Indeed, it does return an empty collection if there aren’t any existing tasks. The error code is not telling you that there are no existing tasks. The error code is telling you that your app doesn’t have a packaged app identity (probably because it’s not packaged at all). The thing that couldn’t be find was the package identity.

Okay, sure, but shouldn’t the error code have been APPMODEL_ERROR_NO_PACKAGE (“The process has no package identity”)?

Error codes are one of the places where abstractions are leakiest, because errors merely propagate out from their point of origin, and the context in which the error is generated may not be anything the application developer is aware of.

In this case, what’s happening is that the request is going down through the background task infrastructure. The request goes out to a server, and the server tries to find out who is calling. There’s an internal function for identifying the caller, and it works by looking for information inside the caller’s token.

If the caller does not have package identity, then the “Find the thing in a token” function returns ERROR_NOT_FOUND because “I couldn’t find the thing you asked about.” That low-level function doesn’t know why the caller is asking for the thing. It is just reporting the simple fact that the thing the caller wants is not present.

As the error propagates out of the system, nobody thinks to say “Let me transform that generic ERROR_NOT_FOUND into this other more specific-sounding error code,” so what comes out is a generic ERROR_NOT_FOUND.

Which is technically correct, but in the context of something you the application developer are probably unaware of.

As a general rule, HRESULTs and Win32 error codes are like that. The actual numeric value is often descriptive of a low-level situation far removed from the high-level operation the application requested. In the absence of specific documentation to the contrary, the only stable thing about HRESULT and Win32 error codes is whether or not they succeeded. If they report failure, you might be able to use the specific value to help guide debugging, but it’s not usually expected that they be specific with pinpoint accuracy.

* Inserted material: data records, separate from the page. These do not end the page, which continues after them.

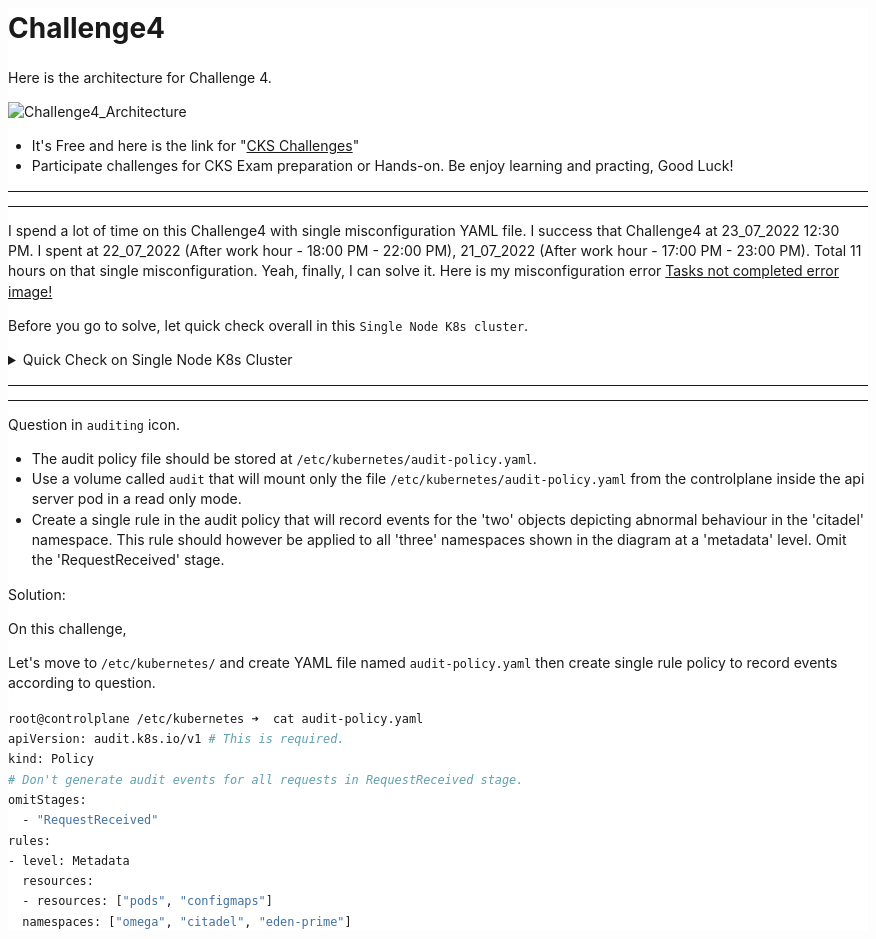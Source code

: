 # Challenge4

Here is the architecture for Challenge 4.

![Challenge4_Architecture](https://github.com/thawzinmyo/Certified-Kubernetes-Security-Specialist-Challenge/blob/master/image/C4/Challenge4_Head.PNG)

- It's Free and here is the link for "[CKS Challenges](https://kodekloud.com/courses/cks-challenges/)"
- Participate challenges for CKS Exam preparation or Hands-on. Be enjoy learning and practing, Good Luck!

---
---

I spend a lot of time on this Challenge4 with single misconfiguration YAML file. I success that Challenge4 at 23_07_2022 12:30 PM. I spent at 22_07_2022 (After work hour - 18:00 PM - 22:00 PM), 21_07_2022 (After work hour - 17:00 PM - 23:00 PM). Total 11 hours on that single misconfiguration. Yeah, finally, I can solve it.
Here is my misconfiguration error [Tasks not completed error image!](https://github.com/thawzinmyo/Certified-Kubernetes-Security-Specialist-Challenge/blob/master/image/C4/Challenge4_Issue.PNG) 

Before you go to solve, let quick check overall in this `Single Node K8s cluster`.

<details><summary>Quick Check on Single Node K8s Cluster</summary></details>


---
---

Question in `auditing` icon.
- The audit policy file should be stored at `/etc/kubernetes/audit-policy.yaml`.
- Use a volume called `audit` that will mount only the file `/etc/kubernetes/audit-policy.yaml` from the controlplane inside the api server pod in a read only mode.
- Create a single rule in the audit policy that will record events for the 'two' objects depicting abnormal behaviour in the 'citadel'   namespace. This rule should however be applied to all 'three' namespaces shown in the diagram at a 'metadata' level. Omit the 'RequestReceived' stage.

Solution:

On this challenge, 

Let's move to `/etc/kubernetes/` and create YAML file named `audit-policy.yaml` then create single rule policy to record events according to question.

```bash
root@controlplane /etc/kubernetes ➜  cat audit-policy.yaml 
apiVersion: audit.k8s.io/v1 # This is required.
kind: Policy
# Don't generate audit events for all requests in RequestReceived stage.
omitStages:
  - "RequestReceived"
rules:
- level: Metadata
  resources:
  - resources: ["pods", "configmaps"]
  namespaces: ["omega", "citadel", "eden-prime"]
```
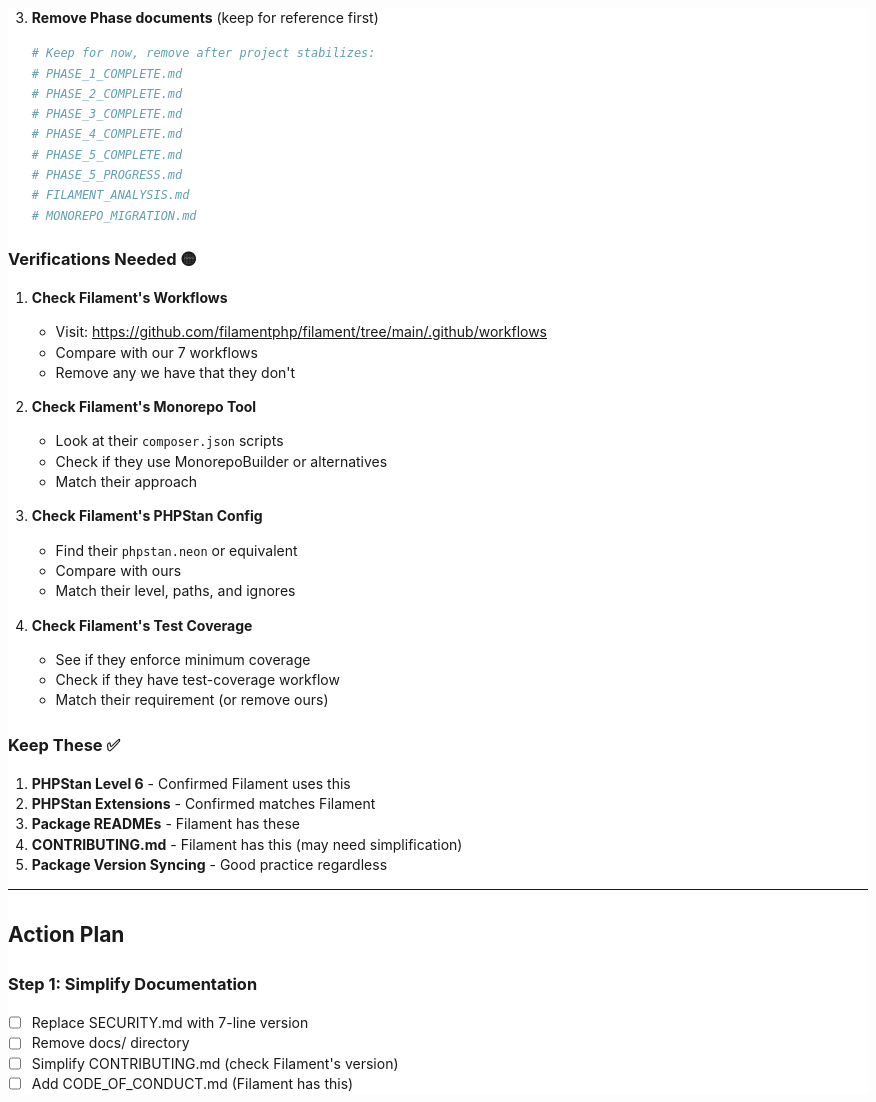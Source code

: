 3. **Remove Phase documents** (keep for reference first)
   ```bash
   # Keep for now, remove after project stabilizes:
   # PHASE_1_COMPLETE.md
   # PHASE_2_COMPLETE.md
   # PHASE_3_COMPLETE.md
   # PHASE_4_COMPLETE.md
   # PHASE_5_COMPLETE.md
   # PHASE_5_PROGRESS.md
   # FILAMENT_ANALYSIS.md
   # MONOREPO_MIGRATION.md
   ```

### Verifications Needed 🟡

1. **Check Filament's Workflows**
   - Visit: https://github.com/filamentphp/filament/tree/main/.github/workflows
   - Compare with our 7 workflows
   - Remove any we have that they don't

2. **Check Filament's Monorepo Tool**
   - Look at their `composer.json` scripts
   - Check if they use MonorepoBuilder or alternatives
   - Match their approach

3. **Check Filament's PHPStan Config**
   - Find their `phpstan.neon` or equivalent
   - Compare with ours
   - Match their level, paths, and ignores

4. **Check Filament's Test Coverage**
   - See if they enforce minimum coverage
   - Check if they have test-coverage workflow
   - Match their requirement (or remove ours)

### Keep These ✅

1. **PHPStan Level 6** - Confirmed Filament uses this
2. **PHPStan Extensions** - Confirmed matches Filament
3. **Package READMEs** - Filament has these
4. **CONTRIBUTING.md** - Filament has this (may need simplification)
5. **Package Version Syncing** - Good practice regardless

---

## Action Plan

### Step 1: Simplify Documentation
- [ ] Replace SECURITY.md with 7-line version
- [ ] Remove docs/ directory
- [ ] Simplify CONTRIBUTING.md (check Filament's version)
- [ ] Add CODE_OF_CONDUCT.md (Filament has this)
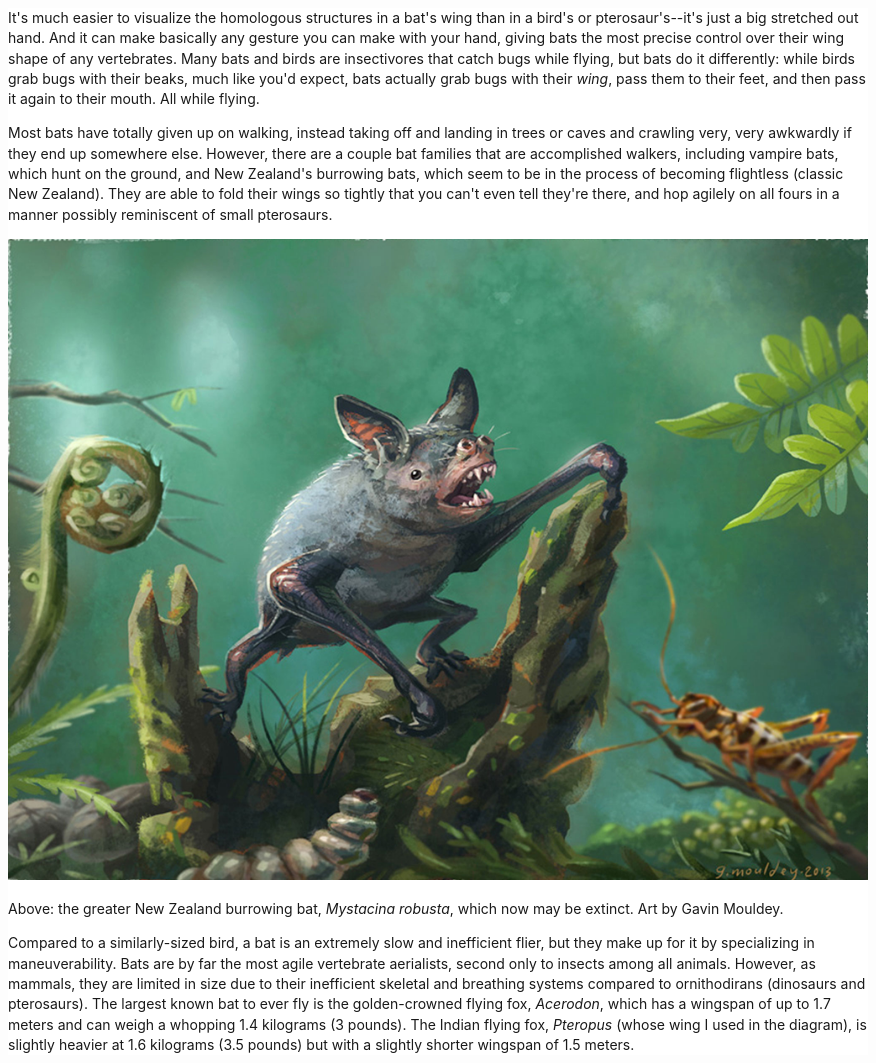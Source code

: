It's much easier to visualize the homologous structures in a bat's wing than in a bird's or pterosaur's--it's just a big stretched out hand.  And it can make basically any gesture you can make with your hand, giving bats the most precise control over their wing shape of any vertebrates.  Many bats and birds are insectivores that catch bugs while flying, but bats do it differently: while birds grab bugs with their beaks, much like you'd expect, bats actually grab bugs with their *wing*, pass them to their feet, and then pass it again to their mouth.  All while flying.

Most bats have totally given up on walking, instead taking off and landing in trees or caves and crawling very, very awkwardly if they end up somewhere else.  However, there are a couple bat families that are accomplished walkers, including vampire bats, which hunt on the ground, and New Zealand's burrowing bats, which seem to be in the process of becoming flightless (classic New Zealand).  They are able to fold their wings so tightly that you can't even tell they're there, and hop agilely on all fours in a manner possibly reminiscent of small pterosaurs.

![burrowing-bat](/assets/images/posts/burrowing-bat.jpg)

Above: the greater New Zealand burrowing bat, *Mystacina robusta*, which now may be extinct.  Art by Gavin Mouldey.

Compared to a similarly-sized bird, a bat is an extremely slow and inefficient flier, but they make up for it by specializing in maneuverability.  Bats are by far the most agile vertebrate aerialists, second only to insects among all animals.  However, as mammals, they are limited in size due to their inefficient skeletal and breathing systems compared to ornithodirans (dinosaurs and pterosaurs).  The largest known bat to ever fly is the golden-crowned flying fox, *Acerodon*, which has a wingspan of up to 1.7 meters and can weigh a whopping 1.4 kilograms (3 pounds).  The Indian flying fox, *Pteropus* (whose wing I used in the diagram), is slightly heavier at 1.6 kilograms (3.5 pounds) but with a slightly shorter wingspan of 1.5 meters.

This is one reason why the Windows Runtime design guidelines recommend that failures that application are expected to reason over should be reported with a specific enumeration, rather than using HRESULTs. This makes the stability boundary explicit: The system will make sure that the errors map to one of the values of the enumeration, even if under the covers they are aggregated from multiple sources. It is the system’s responsibility to take those failures and convert them to something that the application can rely on not changing.

Bonus chatter: As far as I can tell, the APPMODEL_ERROR_NO_PACKAGE error code is used only by a handful of functions in appmodel.h.